Essa foi a única matéria votada na reunião de hoje. Com o parecer favorável, o presidente da Câmara, Hugo Motta, do Republicanos da Paraíba, vai formar uma comissão especial para discutir o conteúdo.
Depois disso, a PEC segue para o plenário. Lá serão necessárias duas votações e o apoio de pelo menos 308 deputados para avançar.
A discussão tinha começado na terça, dia 9, mas foi interrompida quando a sessão de votações do plenário começou e a reunião da comissão precisou parar.
O conteúdo da proposta:
O texto mexe no artigo 228 da Constituição e fixa os 16 anos como idade a partir da qual o indivíduo passa a responder criminalmente.
Parlamentares da base governista alegaram que a PEC atinge direitos e garantias fundamentais da Constituição, área considerada cláusula pétrea e que não pode ser mudada por emenda.
O relator, deputado Coronel Assis, do PL de Mato Grosso, rebateu. Para ele, a proposta não confronta a Constituição nem tratados internacionais assinados pelo Brasil.
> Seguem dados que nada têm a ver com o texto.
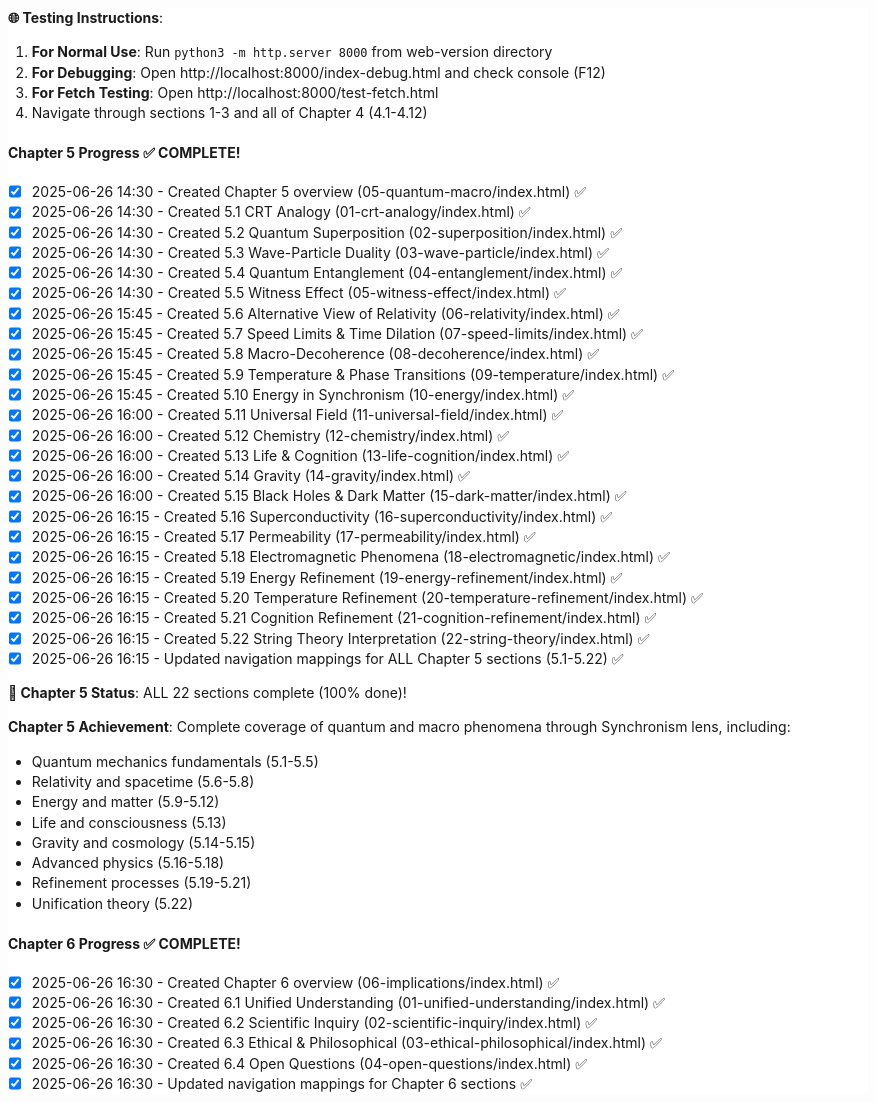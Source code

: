 **🌐 Testing Instructions**: 
1. **For Normal Use**: Run `python3 -m http.server 8000` from web-version directory
2. **For Debugging**: Open http://localhost:8000/index-debug.html and check console (F12)
3. **For Fetch Testing**: Open http://localhost:8000/test-fetch.html
4. Navigate through sections 1-3 and all of Chapter 4 (4.1-4.12)

#### Chapter 5 Progress ✅ COMPLETE!
- [x] 2025-06-26 14:30 - Created Chapter 5 overview (05-quantum-macro/index.html) ✅
- [x] 2025-06-26 14:30 - Created 5.1 CRT Analogy (01-crt-analogy/index.html) ✅
- [x] 2025-06-26 14:30 - Created 5.2 Quantum Superposition (02-superposition/index.html) ✅
- [x] 2025-06-26 14:30 - Created 5.3 Wave-Particle Duality (03-wave-particle/index.html) ✅
- [x] 2025-06-26 14:30 - Created 5.4 Quantum Entanglement (04-entanglement/index.html) ✅
- [x] 2025-06-26 14:30 - Created 5.5 Witness Effect (05-witness-effect/index.html) ✅
- [x] 2025-06-26 15:45 - Created 5.6 Alternative View of Relativity (06-relativity/index.html) ✅
- [x] 2025-06-26 15:45 - Created 5.7 Speed Limits & Time Dilation (07-speed-limits/index.html) ✅
- [x] 2025-06-26 15:45 - Created 5.8 Macro-Decoherence (08-decoherence/index.html) ✅
- [x] 2025-06-26 15:45 - Created 5.9 Temperature & Phase Transitions (09-temperature/index.html) ✅
- [x] 2025-06-26 15:45 - Created 5.10 Energy in Synchronism (10-energy/index.html) ✅
- [x] 2025-06-26 16:00 - Created 5.11 Universal Field (11-universal-field/index.html) ✅
- [x] 2025-06-26 16:00 - Created 5.12 Chemistry (12-chemistry/index.html) ✅
- [x] 2025-06-26 16:00 - Created 5.13 Life & Cognition (13-life-cognition/index.html) ✅
- [x] 2025-06-26 16:00 - Created 5.14 Gravity (14-gravity/index.html) ✅
- [x] 2025-06-26 16:00 - Created 5.15 Black Holes & Dark Matter (15-dark-matter/index.html) ✅
- [x] 2025-06-26 16:15 - Created 5.16 Superconductivity (16-superconductivity/index.html) ✅
- [x] 2025-06-26 16:15 - Created 5.17 Permeability (17-permeability/index.html) ✅
- [x] 2025-06-26 16:15 - Created 5.18 Electromagnetic Phenomena (18-electromagnetic/index.html) ✅
- [x] 2025-06-26 16:15 - Created 5.19 Energy Refinement (19-energy-refinement/index.html) ✅
- [x] 2025-06-26 16:15 - Created 5.20 Temperature Refinement (20-temperature-refinement/index.html) ✅
- [x] 2025-06-26 16:15 - Created 5.21 Cognition Refinement (21-cognition-refinement/index.html) ✅
- [x] 2025-06-26 16:15 - Created 5.22 String Theory Interpretation (22-string-theory/index.html) ✅
- [x] 2025-06-26 16:15 - Updated navigation mappings for ALL Chapter 5 sections (5.1-5.22) ✅

**🎉 Chapter 5 Status**: ALL 22 sections complete (100% done)!

**Chapter 5 Achievement**: Complete coverage of quantum and macro phenomena through Synchronism lens, including:
- Quantum mechanics fundamentals (5.1-5.5)
- Relativity and spacetime (5.6-5.8) 
- Energy and matter (5.9-5.12)
- Life and consciousness (5.13)
- Gravity and cosmology (5.14-5.15)
- Advanced physics (5.16-5.18)
- Refinement processes (5.19-5.21)
- Unification theory (5.22)

#### Chapter 6 Progress ✅ COMPLETE!
- [x] 2025-06-26 16:30 - Created Chapter 6 overview (06-implications/index.html) ✅
- [x] 2025-06-26 16:30 - Created 6.1 Unified Understanding (01-unified-understanding/index.html) ✅
- [x] 2025-06-26 16:30 - Created 6.2 Scientific Inquiry (02-scientific-inquiry/index.html) ✅
- [x] 2025-06-26 16:30 - Created 6.3 Ethical & Philosophical (03-ethical-philosophical/index.html) ✅
- [x] 2025-06-26 16:30 - Created 6.4 Open Questions (04-open-questions/index.html) ✅
- [x] 2025-06-26 16:30 - Updated navigation mappings for Chapter 6 sections ✅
- Não há violação em discutir-se a redução da idade penal. A imputabilidade penal aos 16 anos não configura, por si, afronta a tratado internacional de direitos humanos ratificado pelo Brasil, desde que preservados os direitos fundamentais do menor no processo penal, notadamente o tratamento distinto dos adultos.
Texto foi enxugado
Na versão original, além da maioridade penal, a PEC previa voto obrigatório a partir dos 16 anos e reduzia a idade mínima para candidaturas. Com o texto inicial, jovens de 16 anos poderiam disputar vaga de vereador. Hoje o mínimo é 18. A idade para presidente e senador cairia de 35 para 30 anos, e para deputado federal, estadual, prefeito e vereador, de 21 para 18 anos.
Coronel Assis retirou esses pontos e manteve só a mudança na maioridade penal.
Segundo ele, os trechos excluídos tratavam de direitos políticos, “estranha à imputabilidade penal” e feriam “o princípio da unidade de matéria”.
Debate na comissão
Deputados governistas, contrários à proposta, tentaram travar a votação com o chamado “kit obstrução”, incluindo pedido de retirada de pauta. Foram derrotados, mas a discussão se estendeu.
A deputada Erika Kokay, do PT do Distrito Federal, classificou a emenda como inconstitucional.
- Estão querendo colocar os adolescentes em um sistema prisional superlotado, em que não há nem segurança alimentar. Está se querendo tirar garantias e direitos fundamentais. Uma cláusula pétrea não pode ser modificada por emenda constitucional. É uma matéria que fere direitos e garantias individuais.
A deputada Talíria Petrone, do PSOL do Rio de Janeiro, afirmou que a proposta não ajuda o país e chamou a defesa da medida de falsa solução.
- Não é possível pensar no futuro do Brasil sem pensar nas crianças e nos adolescentes. Não é uma agenda que interessa o futuro do Brasil. Não vai resolver o problema da segurança pública. É um uso eleitoreiro.
A favor da PEC, o deputado Lucas Redecker, do PSDB do Rio Grande do Sul, disse que adolescentes de 16 a 18 anos agem por acharem que não serão punidos.